Cirque du Soleil's Toruk
I had the opportunity to watch Cirque du Soleil's long-awaited show Toruk which premiered on December 21st and will run until the 3rd of January at the Bell Centre in Montreal. Toruk - The First Flight was inspired by the 2009 film Avatar and its story is set prior to the events which happen in the film.
Before I proceed with my review, I need to first disclose that I have never seen a Cirque du Soleil show before apart from Odysseo. Odysseo is unlike any other Cirque du Soleil show. In Odysseo, the focus is on the horses and the relationships between them and their riders. Odysseo has less of the commonly featured acrobatics and faultless theatrics associated with other Cirque du Soleil shows. The same can be said of Toruk. The performers' connections with the props and scenery are the highlights in Toruk. In order to fully appreciate the show, Cirque du Soleil fans need to suspend previous expectations. The sets, lighting, and the puppets are the stars in Toruk. The atmosphere created by set and props designer Carl Fillion, lighting designer Alain Lortie, and puppet designer Patrick Martel is a show worth seeing in itself. As soon as I walked into the Bell Centre and saw the stage, I had doubts about what they could achieve with the space to convey a magical and beautiful place as Pandora, and I was not left disappointed. The live on-stage portrayal of Avatar's magnificent world exceeded my expectations. One scene in particular involved spectacularly realistic waves via the use of lighting crashing into the audience from the stage. Lighting was also used to create an epic flood which was an incredible sight to behold. The finale consisted of a majestic and dazzling display of Pandora's Tree of Life realized.

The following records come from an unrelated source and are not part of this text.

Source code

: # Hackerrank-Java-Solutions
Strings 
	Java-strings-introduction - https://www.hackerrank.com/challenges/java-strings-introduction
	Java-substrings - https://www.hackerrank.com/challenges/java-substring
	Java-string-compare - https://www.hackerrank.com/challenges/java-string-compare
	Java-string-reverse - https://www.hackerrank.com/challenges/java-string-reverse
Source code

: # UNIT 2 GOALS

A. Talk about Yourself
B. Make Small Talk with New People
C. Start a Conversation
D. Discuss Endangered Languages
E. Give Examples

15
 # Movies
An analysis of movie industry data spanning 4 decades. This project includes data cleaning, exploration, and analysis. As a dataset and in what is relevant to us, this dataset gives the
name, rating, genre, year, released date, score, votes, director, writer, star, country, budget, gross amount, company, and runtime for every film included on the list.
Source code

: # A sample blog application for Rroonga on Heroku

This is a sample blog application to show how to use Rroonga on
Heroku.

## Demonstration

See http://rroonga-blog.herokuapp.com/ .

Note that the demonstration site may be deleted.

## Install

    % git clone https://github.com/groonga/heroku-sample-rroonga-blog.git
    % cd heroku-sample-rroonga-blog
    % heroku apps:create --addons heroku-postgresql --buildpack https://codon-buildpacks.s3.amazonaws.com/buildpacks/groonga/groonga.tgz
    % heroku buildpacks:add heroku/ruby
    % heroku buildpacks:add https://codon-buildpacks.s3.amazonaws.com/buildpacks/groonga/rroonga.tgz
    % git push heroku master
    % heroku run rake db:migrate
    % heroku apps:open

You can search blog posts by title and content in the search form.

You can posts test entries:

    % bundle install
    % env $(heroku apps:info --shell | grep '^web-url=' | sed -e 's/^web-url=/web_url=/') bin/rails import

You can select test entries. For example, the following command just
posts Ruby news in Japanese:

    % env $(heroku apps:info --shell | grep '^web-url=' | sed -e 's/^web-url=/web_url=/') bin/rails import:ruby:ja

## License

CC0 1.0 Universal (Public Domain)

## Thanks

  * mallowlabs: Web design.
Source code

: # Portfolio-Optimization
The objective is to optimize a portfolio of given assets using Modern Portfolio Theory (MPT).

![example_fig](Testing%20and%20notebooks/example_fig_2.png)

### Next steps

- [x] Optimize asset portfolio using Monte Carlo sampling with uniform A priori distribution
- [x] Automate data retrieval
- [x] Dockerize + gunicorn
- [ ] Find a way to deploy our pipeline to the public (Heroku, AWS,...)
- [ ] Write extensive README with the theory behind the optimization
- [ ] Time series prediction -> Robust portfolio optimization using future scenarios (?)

The performers' manipulation of the puppets in Toruk conveyed an impeccable display of the significant and invisible link between puppeteer and puppet. The puppets came to life on stage. During these moments, I never saw the performers as separate from the puppets they manipulated - they became one and the same - a successful intermingling of puppet and puppeteer. Even kites were used as a prop at one point which showcased a unique and striking choreographed number. Who knew a dance scene involving kites on stage could be so brilliant let alone possible?
In the end, who do I think will enjoy Toruk? Anyone who appreciates subtle yet splendid artistry that extends beyond grand sweeping performances. Toruk's choreography may not be up to caliber with other acrobatic stunts found in other Cirque du Soleil's shows but it holds weight in its own right. One needs to appreciate the skill involved in producing superb aesthetics and masterful puppetry to understand Toruk. For those who do, be prepared to be enchanted and dazzled by the atmospheric setting, experience the puppets come to life, and enter the enchanting world of Pandora through Toruk.
Disclosure: All or a portion of this event was sponsored or provided at a reduced cost in exchange for a review. All opinions expressed in this post are my own - no pretenses here!